The new sign was unveiled today by Transportation and Infrastructure Minister Todd Stone and representatives from the Sexqeltkemc te Secwepemc. The sign will be located next to the Sts’xum monument, off Highway 1 near Pritchard, approximately 30 km west of Chase.
“The first of our new Stop of Interest signs highlights important archaeological work done in partnership with local First Nations during safety improvements to the Trans-Canada Highway east of Kamloops,” said Stone. “Now, visitors through this area can imagine what this land may have looked like 10,000 years ago when it was home to the early Secwepemc peoples.”
This area of the Trans-Canada Highway corridor, called the “Cradle of Secwepemc Civilization”, is one of the more culturally significant archaeological areas in the province. The Ministry of Transportation and Infrastructure worked collaboratively with the Secwepemc during the highway widening project to protect, preserve and mitigate impacts to archaeological sites and burial land forms dating back 9,500 years.
“Sts’xum Monument is a modern day Coyote Marker to honour Secwépemc ancestors within ‘Secwépemc Cradle of Civilization’ in the area during the Trans-Canada Highway 1 expansion,” said Neskonlith Chief Judy Wilson. “The rock sculptures were created by local Secwépemc artists.”
“We have been on our lands for over 10,000 years,” said Splatsin Chief Wayne Christian. “We want to share with the world the sacredness of our connection to Secwepemculcw.”
From September 2016 through January 2017, British Columbians were invited to submit their ideas for new Stop of Interest signs and share interesting stories that could be told to people travelling B.C.’s highways. Over 500 submissions were received.

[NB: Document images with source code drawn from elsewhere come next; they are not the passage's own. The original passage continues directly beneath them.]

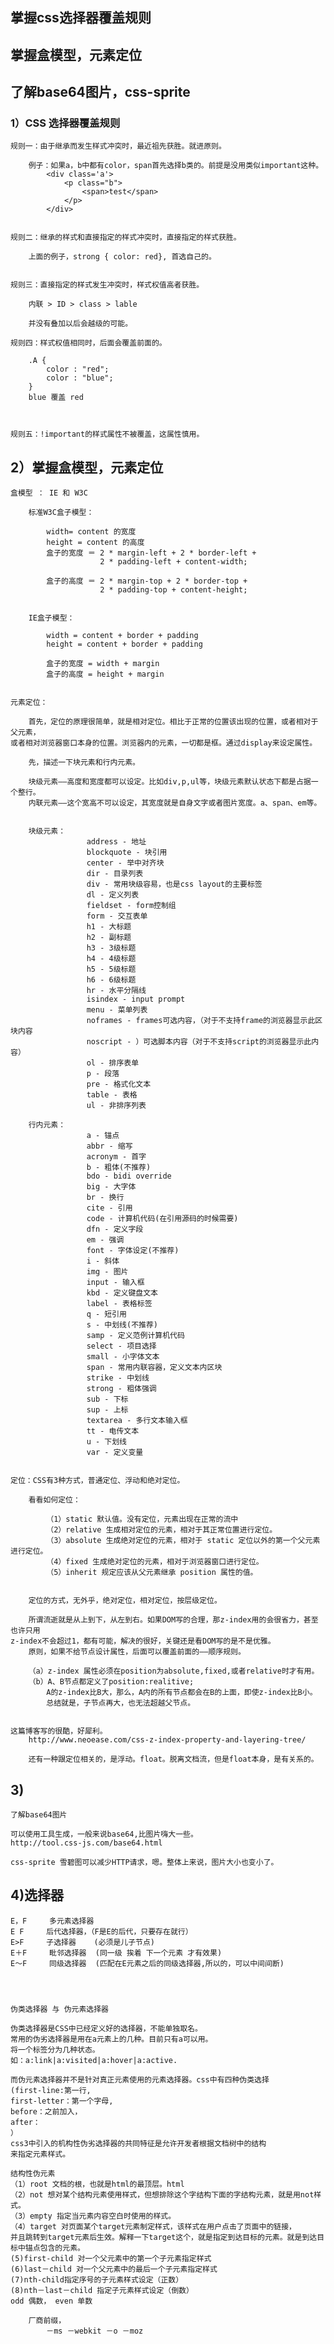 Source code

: ## 掌握css选择器覆盖规则
## 掌握盒模型，元素定位
## 了解base64图片，css-sprite


### 1）CSS 选择器覆盖规则
    
    规则一：由于继承而发生样式冲突时，最近祖先获胜。就进原则。
        
        例子：如果a，b中都有color，span首先选择b类的。前提是没用类似important这种。
            <div class='a'>
                <p class="b">
                    <span>test</span>
                </p>
            </div>
        

    规则二：继承的样式和直接指定的样式冲突时，直接指定的样式获胜。

        上面的例子，strong { color: red}, 首选自己的。


    规则三：直接指定的样式发生冲突时，样式权值高者获胜。

        内联 > ID > class > lable

        并没有叠加以后会越级的可能。

    规则四：样式权值相同时，后面会覆盖前面的。

        .A {
            color : "red";
            color : "blue";
        }
        blue 覆盖 red



    规则五：!important的样式属性不被覆盖，这属性慎用。





## 2）掌握盒模型，元素定位
    
    盒模型 ： IE 和 W3C

        标准W3C盒子模型：

            width= content 的宽度
            height = content 的高度
            盒子的宽度 ＝ 2 * margin-left + 2 * border-left + 
                        2 * padding-left + content-width;

            盒子的高度 ＝ 2 * margin-top + 2 * border-top +
                        2 * padding-top + content-height;


        IE盒子模型：

            width = content + border + padding
            height = content + border + padding

            盒子的宽度 = width + margin
            盒子的高度 = height + margin

    
    元素定位：
        
        首先，定位的原理很简单，就是相对定位。相比于正常的位置该出现的位置，或者相对于父元素，
    或者相对浏览器窗口本身的位置。浏览器内的元素，一切都是框。通过display来设定属性。

        先，描述一下块元素和行内元素。

        块级元素——高度和宽度都可以设定。比如div,p,ul等，块级元素默认状态下都是占据一个整行。
        内联元素——这个宽高不可以设定，其宽度就是自身文字或者图片宽度。a、span、em等。
    

        块级元素：
                     address - 地址
                     blockquote - 块引用
                     center - 举中对齐块
                     dir - 目录列表
                     div - 常用块级容易，也是css layout的主要标签
                     dl - 定义列表
                     fieldset - form控制组
                     form - 交互表单
                     h1 - 大标题
                     h2 - 副标题
                     h3 - 3级标题
                     h4 - 4级标题
                     h5 - 5级标题
                     h6 - 6级标题
                     hr - 水平分隔线
                     isindex - input prompt
                     menu - 菜单列表
                     noframes - frames可选内容，（对于不支持frame的浏览器显示此区块内容
                     noscript - ）可选脚本内容（对于不支持script的浏览器显示此内容）
                     ol - 排序表单
                     p - 段落
                     pre - 格式化文本
                     table - 表格
                     ul - 非排序列表

        行内元素：
                     a - 锚点
                     abbr - 缩写
                     acronym - 首字
                     b - 粗体(不推荐)
                     bdo - bidi override
                     big - 大字体
                     br - 换行
                     cite - 引用
                     code - 计算机代码(在引用源码的时候需要)
                     dfn - 定义字段
                     em - 强调
                     font - 字体设定(不推荐)
                     i - 斜体
                     img - 图片
                     input - 输入框
                     kbd - 定义键盘文本
                     label - 表格标签
                     q - 短引用
                     s - 中划线(不推荐)
                     samp - 定义范例计算机代码
                     select - 项目选择
                     small - 小字体文本
                     span - 常用内联容器，定义文本内区块
                     strike - 中划线
                     strong - 粗体强调
                     sub - 下标
                     sup - 上标
                     textarea - 多行文本输入框
                     tt - 电传文本
                     u - 下划线
                     var - 定义变量
    

    定位：CSS有3种方式，普通定位、浮动和绝对定位。
        
        看看如何定位：

            （1）static 默认值。没有定位，元素出现在正常的流中
            （2）relative 生成相对定位的元素，相对于其正常位置进行定位。
            （3）absolute 生成绝对定位的元素，相对于 static 定位以外的第一个父元素进行定位。
            （4）fixed 生成绝对定位的元素，相对于浏览器窗口进行定位。
            （5）inherit 规定应该从父元素继承 position 属性的值。

        
        定位的方式，无外乎，绝对定位，相对定位，按层级定位。

        所谓流逝就是从上到下，从左到右。如果DOM写的合理，那z-index用的会很省力，甚至也许只用
    z-index不会超过1，都有可能，解决的很好，关键还是看DOM写的是不是优雅。
        原则，如果不给节点设计属性，后面可以覆盖前面的——顺序规则。
    
        （a）z-index 属性必须在position为absolute,fixed,或者relative时才有用。
        （b）A、B节点都定义了position:realitive;
            A的z-index比B大，那么，A内的所有节点都会在B的上面，即使z-index比B小。
            总结就是，子节点再大，也无法超越父节点。
        

    这篇博客写的很酷，好犀利。
        http://www.neoease.com/css-z-index-property-and-layering-tree/
        
        还有一种跟定位相关的，是浮动。float。脱离文档流，但是float本身，是有关系的。
    




## 3)
    
    了解base64图片

    可以使用工具生成，一般来说base64,比图片嗨大一些。
    http://tool.css-js.com/base64.html

    css-sprite 雪碧图可以减少HTTP请求，嗯。整体上来说，图片大小也变小了。




## 4)选择器
    
    E，F     多元素选择器
    E F     后代选择器，（F是E的后代，只要存在就行）
    E>F     子选择器    (必须是儿子节点)
    E＋F     毗邻选择器  (同一级 挨着 下一个元素 才有效果)
    E～F     同级选择器  (匹配在E元素之后的同级选择器,所以的，可以中间间断)




    伪类选择器 与 伪元素选择器

    伪类选择器是CSS中已经定义好的选择器，不能单独取名。
    常用的伪劣选择器是用在a元素上的几种。目前只有a可以用。
    将一个标签分为几种状态。
    如：a:link|a:visited|a:hover|a:active.

    而伪元素选择器并不是针对真正元素使用的元素选择器。css中有四种伪类选择
    (first-line:第一行, 
    first-letter：第一个字母,
    before：之前加入，
    after：
    ）
    css3中引入的机构性伪劣选择器的共同特征是允许开发者根据文档树中的结构
    来指定元素样式。

    结构性伪元素
    （1）root 文档的根，也就是html的最顶层。html
    （2）not 想对某个结构元素使用样式，但想排除这个字结构下面的字结构元素，就是用not样式。
    （3）empty 指定当元素内容空白时使用的样式。
    （4）target 对页面某个target元素制定样式，该样式在用户点击了页面中的链接，
    并且跳转到target元素后生效。解释一下target这个，就是指定到达目标的元素。就是到达目标中锚点包含的元素。
    (5)first-child 对一个父元素中的第一个子元素指定样式
    (6)last－child 对一个父元素中的最后一个子元素指定样式
    (7)nth-child指定序号的子元素样式设定（正数）
    (8)nth－last－child 指定子元素样式设定（倒数）
    odd 偶数， even 单数

        厂商前缀，
            －ms －webkit －o －moz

The stories to appear on the remainder of the 75 new signs will be announced over the coming months as the signs are installed.

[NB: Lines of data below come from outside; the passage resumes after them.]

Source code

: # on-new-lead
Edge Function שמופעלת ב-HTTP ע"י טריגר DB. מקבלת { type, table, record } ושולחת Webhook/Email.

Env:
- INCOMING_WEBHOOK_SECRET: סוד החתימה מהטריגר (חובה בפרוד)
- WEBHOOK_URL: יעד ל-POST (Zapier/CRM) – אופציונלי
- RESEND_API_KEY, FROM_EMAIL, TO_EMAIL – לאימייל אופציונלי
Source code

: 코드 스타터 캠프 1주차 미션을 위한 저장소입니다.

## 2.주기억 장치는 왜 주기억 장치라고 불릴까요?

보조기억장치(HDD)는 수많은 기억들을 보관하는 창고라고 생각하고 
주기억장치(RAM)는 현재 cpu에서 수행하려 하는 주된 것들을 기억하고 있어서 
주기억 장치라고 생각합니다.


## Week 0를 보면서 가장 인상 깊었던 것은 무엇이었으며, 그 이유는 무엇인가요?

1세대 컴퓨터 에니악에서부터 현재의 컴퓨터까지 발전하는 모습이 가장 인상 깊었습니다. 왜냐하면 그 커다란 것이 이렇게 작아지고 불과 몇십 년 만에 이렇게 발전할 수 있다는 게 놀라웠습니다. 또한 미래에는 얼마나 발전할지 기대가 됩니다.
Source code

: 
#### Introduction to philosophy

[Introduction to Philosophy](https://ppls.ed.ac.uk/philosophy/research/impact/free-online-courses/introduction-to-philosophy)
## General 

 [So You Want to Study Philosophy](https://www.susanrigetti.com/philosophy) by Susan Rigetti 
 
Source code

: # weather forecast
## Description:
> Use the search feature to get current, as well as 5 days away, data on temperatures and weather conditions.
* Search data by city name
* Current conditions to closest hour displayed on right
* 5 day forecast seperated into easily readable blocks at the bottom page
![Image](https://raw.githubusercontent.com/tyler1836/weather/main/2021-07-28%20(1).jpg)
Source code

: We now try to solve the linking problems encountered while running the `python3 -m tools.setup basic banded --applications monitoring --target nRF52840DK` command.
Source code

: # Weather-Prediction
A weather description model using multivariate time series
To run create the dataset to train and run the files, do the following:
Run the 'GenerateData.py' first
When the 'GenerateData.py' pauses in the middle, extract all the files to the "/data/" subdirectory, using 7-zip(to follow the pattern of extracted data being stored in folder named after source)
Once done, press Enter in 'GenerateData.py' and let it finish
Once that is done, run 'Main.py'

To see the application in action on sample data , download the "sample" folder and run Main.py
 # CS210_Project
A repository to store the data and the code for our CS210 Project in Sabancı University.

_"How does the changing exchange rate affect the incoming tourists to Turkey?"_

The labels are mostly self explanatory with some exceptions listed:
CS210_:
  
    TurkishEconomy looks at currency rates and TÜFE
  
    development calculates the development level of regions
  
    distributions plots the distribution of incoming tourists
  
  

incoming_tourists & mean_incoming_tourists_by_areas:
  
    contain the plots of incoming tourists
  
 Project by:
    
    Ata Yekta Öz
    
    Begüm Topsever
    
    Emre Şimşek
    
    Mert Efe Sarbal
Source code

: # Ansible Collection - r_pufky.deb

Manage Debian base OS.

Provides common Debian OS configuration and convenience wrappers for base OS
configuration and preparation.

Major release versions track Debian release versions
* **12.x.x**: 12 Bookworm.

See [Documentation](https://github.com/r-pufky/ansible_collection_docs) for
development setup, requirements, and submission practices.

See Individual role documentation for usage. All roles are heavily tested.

The provincial map of Stop of Interest sign locations will be updated as new signs are added, at: http://engage.gov.bc.ca/stopsofinterest/
A backgrounder follows.
Media RelationsGovernment Communications and Public Engagement
Ministry of Transportation and Infrastructure
The Secwepemc have provided the following information on the Sts’xum monument:
Sts’xum Monument is a modern day Coyote Marker to honour Secwepemc ancestors within “Secwépemc Cradle of Civilization” in the area during the Trans-Canada Highway 1 expansion. The rock sculptures were created by local Secwépemc artists.

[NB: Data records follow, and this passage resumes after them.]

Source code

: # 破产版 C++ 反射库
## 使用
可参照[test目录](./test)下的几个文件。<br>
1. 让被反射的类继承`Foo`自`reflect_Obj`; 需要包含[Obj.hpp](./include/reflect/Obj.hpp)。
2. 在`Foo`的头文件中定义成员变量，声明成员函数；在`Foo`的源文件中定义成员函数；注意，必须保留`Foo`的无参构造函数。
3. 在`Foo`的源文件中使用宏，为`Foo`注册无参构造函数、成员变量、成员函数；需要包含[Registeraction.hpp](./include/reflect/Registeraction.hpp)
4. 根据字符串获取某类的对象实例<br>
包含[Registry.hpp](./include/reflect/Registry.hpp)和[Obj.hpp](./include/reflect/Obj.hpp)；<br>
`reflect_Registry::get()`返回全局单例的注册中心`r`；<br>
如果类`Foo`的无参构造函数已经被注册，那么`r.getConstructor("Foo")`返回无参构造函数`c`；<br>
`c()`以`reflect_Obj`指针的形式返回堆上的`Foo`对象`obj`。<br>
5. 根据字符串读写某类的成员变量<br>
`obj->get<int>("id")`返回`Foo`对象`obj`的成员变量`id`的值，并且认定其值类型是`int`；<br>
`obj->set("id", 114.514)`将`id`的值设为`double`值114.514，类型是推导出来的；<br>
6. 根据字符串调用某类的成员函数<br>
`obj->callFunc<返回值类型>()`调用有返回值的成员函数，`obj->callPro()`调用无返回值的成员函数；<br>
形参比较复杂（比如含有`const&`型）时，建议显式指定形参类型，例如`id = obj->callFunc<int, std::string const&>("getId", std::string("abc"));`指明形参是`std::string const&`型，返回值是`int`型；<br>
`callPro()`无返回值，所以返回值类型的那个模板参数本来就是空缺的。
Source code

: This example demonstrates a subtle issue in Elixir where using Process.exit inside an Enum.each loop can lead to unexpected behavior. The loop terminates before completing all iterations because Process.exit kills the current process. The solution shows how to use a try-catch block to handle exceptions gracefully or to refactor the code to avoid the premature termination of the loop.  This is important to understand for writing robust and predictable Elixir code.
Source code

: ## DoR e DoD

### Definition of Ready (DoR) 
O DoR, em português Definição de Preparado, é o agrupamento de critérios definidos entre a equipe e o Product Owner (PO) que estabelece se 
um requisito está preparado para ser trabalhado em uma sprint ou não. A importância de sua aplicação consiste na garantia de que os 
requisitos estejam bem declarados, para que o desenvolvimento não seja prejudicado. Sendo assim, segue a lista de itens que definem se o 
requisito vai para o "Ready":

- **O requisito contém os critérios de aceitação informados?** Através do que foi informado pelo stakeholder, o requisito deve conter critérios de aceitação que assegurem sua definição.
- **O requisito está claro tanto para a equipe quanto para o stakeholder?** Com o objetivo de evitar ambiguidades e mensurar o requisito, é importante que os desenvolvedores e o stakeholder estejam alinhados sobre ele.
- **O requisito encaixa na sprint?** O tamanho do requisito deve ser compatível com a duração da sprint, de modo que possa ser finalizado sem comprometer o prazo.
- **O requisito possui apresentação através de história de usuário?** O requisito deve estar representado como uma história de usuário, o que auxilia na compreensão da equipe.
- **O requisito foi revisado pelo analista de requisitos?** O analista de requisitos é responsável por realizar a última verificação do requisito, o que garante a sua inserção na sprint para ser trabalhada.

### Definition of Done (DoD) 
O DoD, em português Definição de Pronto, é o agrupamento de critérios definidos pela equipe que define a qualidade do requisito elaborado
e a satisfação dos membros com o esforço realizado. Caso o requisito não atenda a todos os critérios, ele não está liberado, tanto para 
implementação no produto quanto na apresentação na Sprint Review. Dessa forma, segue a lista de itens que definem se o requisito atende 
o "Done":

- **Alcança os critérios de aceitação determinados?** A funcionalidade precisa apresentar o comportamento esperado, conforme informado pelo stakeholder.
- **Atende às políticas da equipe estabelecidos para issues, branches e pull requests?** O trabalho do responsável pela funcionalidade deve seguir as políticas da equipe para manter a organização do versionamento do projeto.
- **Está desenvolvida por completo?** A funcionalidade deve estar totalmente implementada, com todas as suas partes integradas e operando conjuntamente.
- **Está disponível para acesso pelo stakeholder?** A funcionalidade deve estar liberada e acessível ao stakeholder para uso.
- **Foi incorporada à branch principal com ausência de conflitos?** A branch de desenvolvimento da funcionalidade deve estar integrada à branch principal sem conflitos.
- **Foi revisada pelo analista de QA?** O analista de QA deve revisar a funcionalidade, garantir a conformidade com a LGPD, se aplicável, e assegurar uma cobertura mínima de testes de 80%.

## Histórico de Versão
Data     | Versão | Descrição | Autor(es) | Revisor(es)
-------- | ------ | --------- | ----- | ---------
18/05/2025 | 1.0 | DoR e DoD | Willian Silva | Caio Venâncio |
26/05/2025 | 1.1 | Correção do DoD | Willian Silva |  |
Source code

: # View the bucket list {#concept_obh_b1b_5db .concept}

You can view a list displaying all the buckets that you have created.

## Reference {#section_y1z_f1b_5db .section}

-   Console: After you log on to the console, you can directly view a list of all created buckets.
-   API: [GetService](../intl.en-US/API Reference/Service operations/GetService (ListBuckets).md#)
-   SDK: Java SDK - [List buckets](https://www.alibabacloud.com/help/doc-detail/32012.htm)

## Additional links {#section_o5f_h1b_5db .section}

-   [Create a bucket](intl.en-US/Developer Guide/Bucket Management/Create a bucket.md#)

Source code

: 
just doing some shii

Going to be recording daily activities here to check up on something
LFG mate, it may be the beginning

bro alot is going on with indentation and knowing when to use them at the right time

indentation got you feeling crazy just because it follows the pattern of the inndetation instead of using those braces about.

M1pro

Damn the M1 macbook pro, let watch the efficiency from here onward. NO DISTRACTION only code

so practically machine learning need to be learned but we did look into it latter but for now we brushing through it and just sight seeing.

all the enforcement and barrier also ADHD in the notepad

Secwepemc History of Sts’xum (Miner’s Bluff) is ancient and pre-dates current archaeological academia. Sts’xum means “peel bark” in the Secwepemc language. The mouth of Monte Creek, a major camping area on south side of South Thompson River, is identified as a place where Saskatoon berries were picked. Early maps of the area indicate a trail along the South Thompson proceeding from Kamloops eastward to the vicinity of Monte Creek. Just east of the creek mouth, near the intersection of highways 1 and 97 this trail turned southward towards Westwold.
A pithouse depression (no longer visible) indicated the site of an ‘old Indian village’ located in an area very close to Rocky Point Bluff (removed during highway expansion) which is located on the south side of the South Thompson about two miles east of the intersection of Highways 1 and 97.
2012 Archaeological Impact Assessments indicate this site was in continuous use for over 9,500 years, and as recent as the previous generation whom travelled by horse and wagon, camping overnight at this spot with their families, on their way to Kamloops.
Chief Judy Wilson of Skat’sin (Neskonlith), former Chief Robin Billy of Adams Lake Band, Chief Wayne Christian of Splatsin, Chief Oliver Arnouse of Little Shuswap Lake Band, Councilor Rosalita Pascal of Shuswap Band, and Transportation and Infrastructure Minister Todd Stone commemorated the ancestral finds and unveiled the Sts’xum Monument with Secwepemc people and Elders on June 17, 2016.